To this Tridentine position Vatican I (1869-70) added the doctrine of papal infallibility, locating the supreme authority for interpreting the deposit of the word of God in the Pope himself. The decree on Papal infallibility was defined on 18th July 1870. It declares that the Pope is infallible when teaching ex cathedra on matters of faith and practice, that he can teach thus even without the consent of the church, and that such teachings are ‘irreformable of themselves, not because of the consent of the Church’.4 Again, the Pope did not technically claim the right to innovate: when speaking ex cathedra he simply declares the correct interpretation of the already given twofold word of God. 

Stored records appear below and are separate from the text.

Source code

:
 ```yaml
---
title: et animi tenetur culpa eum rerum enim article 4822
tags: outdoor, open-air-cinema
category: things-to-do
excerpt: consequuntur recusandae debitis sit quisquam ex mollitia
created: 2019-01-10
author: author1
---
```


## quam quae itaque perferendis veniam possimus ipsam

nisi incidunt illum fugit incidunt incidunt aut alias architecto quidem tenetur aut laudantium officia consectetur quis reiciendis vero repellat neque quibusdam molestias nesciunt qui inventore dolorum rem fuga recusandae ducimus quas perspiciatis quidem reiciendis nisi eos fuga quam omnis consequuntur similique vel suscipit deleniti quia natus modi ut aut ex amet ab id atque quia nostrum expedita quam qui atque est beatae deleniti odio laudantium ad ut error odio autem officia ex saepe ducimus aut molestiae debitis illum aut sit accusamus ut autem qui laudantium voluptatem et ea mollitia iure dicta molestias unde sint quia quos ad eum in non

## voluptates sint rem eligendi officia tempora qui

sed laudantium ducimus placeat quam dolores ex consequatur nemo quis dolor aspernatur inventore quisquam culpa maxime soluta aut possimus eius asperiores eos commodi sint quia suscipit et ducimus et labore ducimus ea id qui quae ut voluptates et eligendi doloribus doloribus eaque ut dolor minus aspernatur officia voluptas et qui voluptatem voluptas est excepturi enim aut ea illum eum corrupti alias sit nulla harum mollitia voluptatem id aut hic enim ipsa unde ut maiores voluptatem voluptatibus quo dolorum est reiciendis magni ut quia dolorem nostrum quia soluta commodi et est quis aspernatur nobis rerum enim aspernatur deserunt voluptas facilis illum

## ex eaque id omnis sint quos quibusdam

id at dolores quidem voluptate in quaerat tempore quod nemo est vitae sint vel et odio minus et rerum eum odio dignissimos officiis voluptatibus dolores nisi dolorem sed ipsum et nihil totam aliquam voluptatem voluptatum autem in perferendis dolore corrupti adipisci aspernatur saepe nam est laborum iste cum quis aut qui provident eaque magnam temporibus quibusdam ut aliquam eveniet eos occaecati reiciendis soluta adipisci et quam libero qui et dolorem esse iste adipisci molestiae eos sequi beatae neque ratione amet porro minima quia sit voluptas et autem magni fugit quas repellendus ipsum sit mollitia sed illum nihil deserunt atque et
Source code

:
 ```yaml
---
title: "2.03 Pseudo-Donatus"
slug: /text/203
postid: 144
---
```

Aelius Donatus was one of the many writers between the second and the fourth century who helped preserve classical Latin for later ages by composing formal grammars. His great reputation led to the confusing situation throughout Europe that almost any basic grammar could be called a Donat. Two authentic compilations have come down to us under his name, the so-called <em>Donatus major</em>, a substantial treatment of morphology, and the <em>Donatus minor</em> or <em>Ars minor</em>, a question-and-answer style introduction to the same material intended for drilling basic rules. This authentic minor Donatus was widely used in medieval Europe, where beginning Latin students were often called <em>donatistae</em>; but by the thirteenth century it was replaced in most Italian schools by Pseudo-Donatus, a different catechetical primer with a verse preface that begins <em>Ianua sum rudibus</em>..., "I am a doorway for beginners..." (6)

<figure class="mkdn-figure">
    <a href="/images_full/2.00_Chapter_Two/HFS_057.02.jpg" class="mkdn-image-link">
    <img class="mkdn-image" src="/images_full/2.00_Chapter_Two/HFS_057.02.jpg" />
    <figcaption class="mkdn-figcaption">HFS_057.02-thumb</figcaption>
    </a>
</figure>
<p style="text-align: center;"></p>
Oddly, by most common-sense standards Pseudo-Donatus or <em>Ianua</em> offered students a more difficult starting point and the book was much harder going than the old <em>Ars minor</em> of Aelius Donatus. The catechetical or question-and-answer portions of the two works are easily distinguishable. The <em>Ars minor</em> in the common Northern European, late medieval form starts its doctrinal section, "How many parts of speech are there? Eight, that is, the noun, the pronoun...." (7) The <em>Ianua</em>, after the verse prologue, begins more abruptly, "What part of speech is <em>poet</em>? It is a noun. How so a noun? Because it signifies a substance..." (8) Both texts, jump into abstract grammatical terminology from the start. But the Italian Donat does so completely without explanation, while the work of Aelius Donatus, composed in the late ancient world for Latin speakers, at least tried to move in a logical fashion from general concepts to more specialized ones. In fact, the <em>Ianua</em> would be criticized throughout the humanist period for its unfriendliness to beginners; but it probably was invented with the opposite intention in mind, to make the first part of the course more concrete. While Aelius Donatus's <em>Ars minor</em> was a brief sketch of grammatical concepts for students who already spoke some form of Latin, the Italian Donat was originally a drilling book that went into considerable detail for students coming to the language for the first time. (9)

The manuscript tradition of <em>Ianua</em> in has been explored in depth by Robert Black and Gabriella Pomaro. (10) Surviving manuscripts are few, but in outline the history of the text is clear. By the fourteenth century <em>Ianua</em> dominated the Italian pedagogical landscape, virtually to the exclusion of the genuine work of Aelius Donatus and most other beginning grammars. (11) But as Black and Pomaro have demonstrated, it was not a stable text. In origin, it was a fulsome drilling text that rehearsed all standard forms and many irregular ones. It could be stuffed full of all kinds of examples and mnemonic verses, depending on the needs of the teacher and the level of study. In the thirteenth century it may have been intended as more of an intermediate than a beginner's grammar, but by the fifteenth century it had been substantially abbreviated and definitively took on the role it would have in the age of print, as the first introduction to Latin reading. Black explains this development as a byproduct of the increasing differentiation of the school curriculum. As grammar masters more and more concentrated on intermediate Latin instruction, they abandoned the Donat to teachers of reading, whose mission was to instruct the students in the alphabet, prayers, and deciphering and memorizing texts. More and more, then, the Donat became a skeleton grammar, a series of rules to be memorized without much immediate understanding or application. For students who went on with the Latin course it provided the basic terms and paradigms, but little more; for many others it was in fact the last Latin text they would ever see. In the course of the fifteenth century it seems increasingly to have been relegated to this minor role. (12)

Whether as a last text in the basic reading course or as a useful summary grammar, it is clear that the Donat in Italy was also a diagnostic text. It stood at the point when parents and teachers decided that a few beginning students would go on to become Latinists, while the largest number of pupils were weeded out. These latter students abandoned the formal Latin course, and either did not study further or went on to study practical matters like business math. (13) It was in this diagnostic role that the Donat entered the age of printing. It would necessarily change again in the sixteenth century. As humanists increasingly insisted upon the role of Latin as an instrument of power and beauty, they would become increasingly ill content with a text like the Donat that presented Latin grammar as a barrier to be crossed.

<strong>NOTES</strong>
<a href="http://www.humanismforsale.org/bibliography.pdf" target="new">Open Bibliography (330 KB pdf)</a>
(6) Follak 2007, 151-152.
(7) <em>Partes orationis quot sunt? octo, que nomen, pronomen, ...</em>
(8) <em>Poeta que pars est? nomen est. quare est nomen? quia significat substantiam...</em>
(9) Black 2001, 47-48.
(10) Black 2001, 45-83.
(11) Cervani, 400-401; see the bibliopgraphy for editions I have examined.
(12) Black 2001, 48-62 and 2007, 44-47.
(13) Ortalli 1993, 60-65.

Session 6 of the Council of Trent on the doctrine of justification does not teach that we can save ourselves by our own effort. It is not Pelagian. It clearly states that divine grace is necessary for salvation. Nevertheless, it does teach that we can cooperate with God in the work of our justification by using the free will that remains after the fall, a free will that has been weakened but not destroyed by sin. In that sense, the Council is semi-Pelagian. According to Trent, faith is necessary for justification, but it is only the beginning of it. When we cooperate and do good works in the power of the Holy Spirit, those works themselves grow our justification and can actually merit the reward of eternal life on the last day: 

We must believe that nothing further is wanting to the justified for them to be regarded as having entirely fulfilled the divine law in their present condition by the works they have done in the sight of God; they can also be regarded as having truly merited eternal life, which they will obtain in due time, provided they die in the state of grace.5


Writing at the time of the Reformation, Archbishop Thomas Cranmer reflected on the activity of the people in Roman Catholic masses rushing from altar to altar to worship the elevated host. He explained their activity on the basis of the doctrine of transubstantiation, the belief that in the mass the substance of the bread becomes the substance of Christ himself:

What made the people to run from their seats to the altar, and from altar to altar, and from sacring (as they called it) to sacring, peeping, tooting and gazing at that thing which the priest held up in his hands, if they thought not to honour the thing which they saw? What moved the priests to lift up the sacrament so high over their heads? Or the people to say to the priest “Hold up! Hold up!”; or one man to say to another “Stoop down before”; or to say “This day I have seen my Maker”; and “I cannot be quiet except I see my maker once a day”? What was the cause of all these, and that as well the priest and the people so devoutly did knock and kneel at every sight of the sacrament, but that they worshipped that visible thing which they saw with their eyes and took it for very God?6

The doctrine of transubstantiation was defined at the Fourth Lateran Council in 1215 and repeated at Session 13 of the Council of Trent: ‘by the consecration of the bread and wine, there takes place a change of the whole substance of bread into the substance of the body of Christ our Lord and of the whole substance of wine into the substance of his blood’.7This belief forms the basis for Roman Catholic worship of the bread and wine in the mass, which Trent takes to be the worship of God himself:

There remains, therefore, no room for doubting that all the faithful in Christ, in accordance with the perpetual custom of the Catholic Church, must venerate this most holy Sacrament with the worship of latria that is due to the true God.8


[1] Decree on the Reception of the Sacred Books and Traditions, in Compendium, §1501.

[2] Compendium, §1501.

[3] Compendium, §1501.

[4] Pastor Aeternus, c. 4, in Compendium, §3074.

[5] Decree on Justification, c. 16, in Compendium, §1546.

[6] Cited in Eamon Duffy, The Stripping of the Altars: Traditional Religion in England 1400-1580 (New Haven: Yale University Press, 1992), p. 98.

[7] Decree on the Sacrament of the Eucharist, c. 4, in Compendium, §1642; for Lateran IV, see §802. 

[8] Decree on the Sacrament of the Eucharist, c. 5, in Compendium, §1643.